▶ [Exercise requirements]:
Copy out all lines in the material below that contain the string "iSQL".

▶ [Material for the task]:
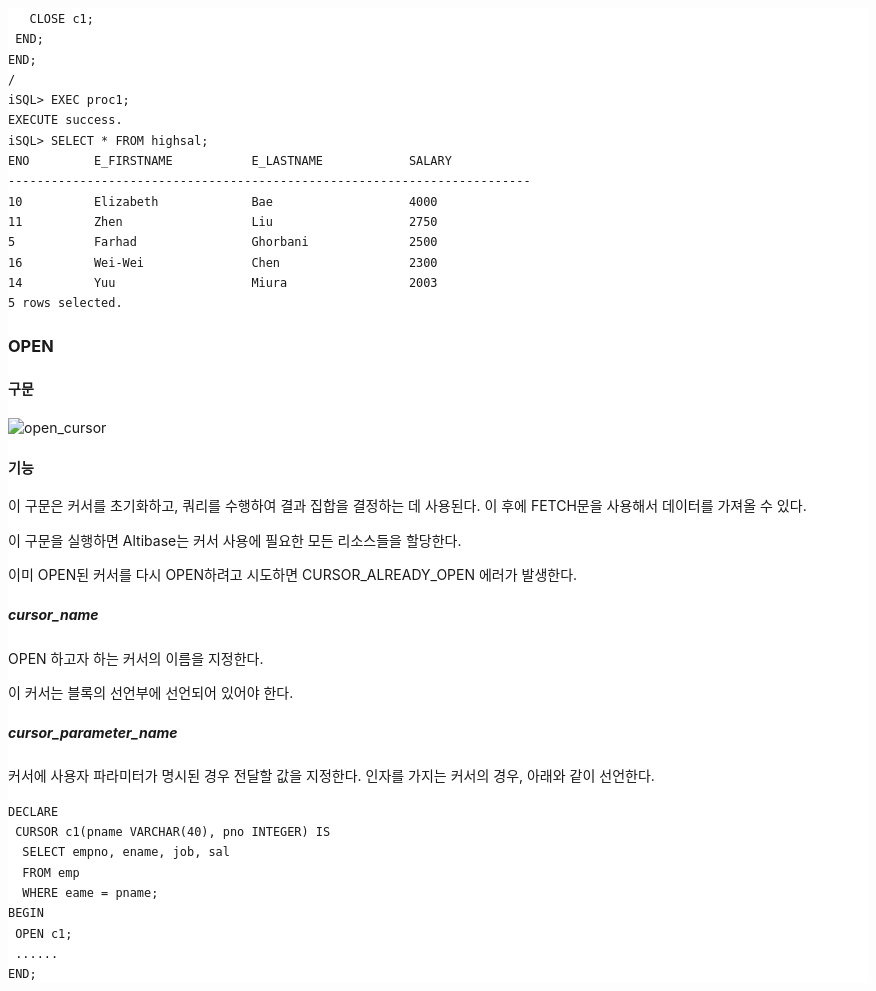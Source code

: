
 ```
   CLOSE c1;
 END;
END;
/
iSQL> EXEC proc1;
EXECUTE success.
iSQL> SELECT * FROM highsal;
ENO         E_FIRSTNAME           E_LASTNAME            SALARY
-------------------------------------------------------------------------
10          Elizabeth             Bae                   4000
11          Zhen                  Liu                   2750
5           Farhad                Ghorbani              2500
16          Wei-Wei               Chen                  2300
14          Yuu                   Miura                 2003
5 rows selected.
```



### OPEN

#### 구문

![open_cursor](media/StoredProcedure/open_cursor.gif)

#### 기능

이 구문은 커서를 초기화하고, 쿼리를 수행하여 결과 집합을 결정하는 데 사용된다.
이 후에 FETCH문을 사용해서 데이터를 가져올 수 있다.

이 구문을 실행하면 Altibase는 커서 사용에 필요한 모든 리소스들을 할당한다.

이미 OPEN된 커서를 다시 OPEN하려고 시도하면 CURSOR_ALREADY_OPEN 에러가 발생한다.

##### cursor_name

OPEN 하고자 하는 커서의 이름을 지정한다.

이 커서는 블록의 선언부에 선언되어 있어야 한다.

##### cursor_parameter_name

커서에 사용자 파라미터가 명시된 경우 전달할 값을 지정한다. 인자를 가지는 커서의
경우, 아래와 같이 선언한다.

```
DECLARE
 CURSOR c1(pname VARCHAR(40), pno INTEGER) IS
  SELECT empno, ename, job, sal
  FROM emp
  WHERE eame = pname;
BEGIN
 OPEN c1;
 ......
END;
```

▶ [Result]:
iSQL> EXEC proc1;
iSQL> SELECT * FROM highsal;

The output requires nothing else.